[Saved data entries]
↓

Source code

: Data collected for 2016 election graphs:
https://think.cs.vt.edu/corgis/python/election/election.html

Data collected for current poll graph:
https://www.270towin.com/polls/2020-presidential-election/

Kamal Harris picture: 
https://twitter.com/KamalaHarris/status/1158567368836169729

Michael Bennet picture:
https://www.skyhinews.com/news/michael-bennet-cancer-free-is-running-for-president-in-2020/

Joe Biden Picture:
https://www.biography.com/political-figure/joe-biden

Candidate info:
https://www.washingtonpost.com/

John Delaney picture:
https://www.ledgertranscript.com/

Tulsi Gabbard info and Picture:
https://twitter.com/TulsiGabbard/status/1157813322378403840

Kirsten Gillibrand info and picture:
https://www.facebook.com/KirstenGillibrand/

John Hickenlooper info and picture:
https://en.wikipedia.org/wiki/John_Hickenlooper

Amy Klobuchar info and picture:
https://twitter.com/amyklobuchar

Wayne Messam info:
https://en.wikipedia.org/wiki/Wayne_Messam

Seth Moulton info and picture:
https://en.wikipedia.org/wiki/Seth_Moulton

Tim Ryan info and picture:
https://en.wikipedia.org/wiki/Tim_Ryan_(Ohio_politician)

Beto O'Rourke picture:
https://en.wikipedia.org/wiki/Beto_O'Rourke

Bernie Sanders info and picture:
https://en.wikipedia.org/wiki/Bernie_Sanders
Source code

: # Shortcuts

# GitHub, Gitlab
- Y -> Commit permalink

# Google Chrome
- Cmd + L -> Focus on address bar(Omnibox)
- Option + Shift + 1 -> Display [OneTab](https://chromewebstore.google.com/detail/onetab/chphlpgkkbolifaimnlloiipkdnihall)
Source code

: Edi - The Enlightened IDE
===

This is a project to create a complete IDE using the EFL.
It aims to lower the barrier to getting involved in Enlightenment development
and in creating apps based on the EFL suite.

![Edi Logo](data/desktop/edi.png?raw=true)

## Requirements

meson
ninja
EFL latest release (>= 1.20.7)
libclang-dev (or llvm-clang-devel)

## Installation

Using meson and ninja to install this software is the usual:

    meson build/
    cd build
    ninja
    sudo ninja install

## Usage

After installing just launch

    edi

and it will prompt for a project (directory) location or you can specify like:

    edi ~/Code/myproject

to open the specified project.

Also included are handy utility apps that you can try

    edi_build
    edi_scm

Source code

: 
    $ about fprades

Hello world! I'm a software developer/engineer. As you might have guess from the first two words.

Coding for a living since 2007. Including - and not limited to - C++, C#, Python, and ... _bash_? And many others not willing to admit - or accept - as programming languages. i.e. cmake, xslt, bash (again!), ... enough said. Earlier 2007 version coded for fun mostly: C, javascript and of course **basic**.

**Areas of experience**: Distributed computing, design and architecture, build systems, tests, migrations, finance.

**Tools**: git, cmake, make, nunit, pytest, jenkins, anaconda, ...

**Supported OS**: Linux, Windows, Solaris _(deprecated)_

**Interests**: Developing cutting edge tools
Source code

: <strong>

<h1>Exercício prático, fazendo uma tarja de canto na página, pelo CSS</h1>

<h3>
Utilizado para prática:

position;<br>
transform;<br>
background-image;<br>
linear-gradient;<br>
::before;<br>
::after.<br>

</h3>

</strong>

↑

Only the lines from the one containing "background-image;<br>" through the final line of the records above should be printed, exactly as they stand.

■ **Result of this task**:
background-image;<br>
linear-gradient;<br>
::before;<br>
::after.<br>

</h3>

</strong>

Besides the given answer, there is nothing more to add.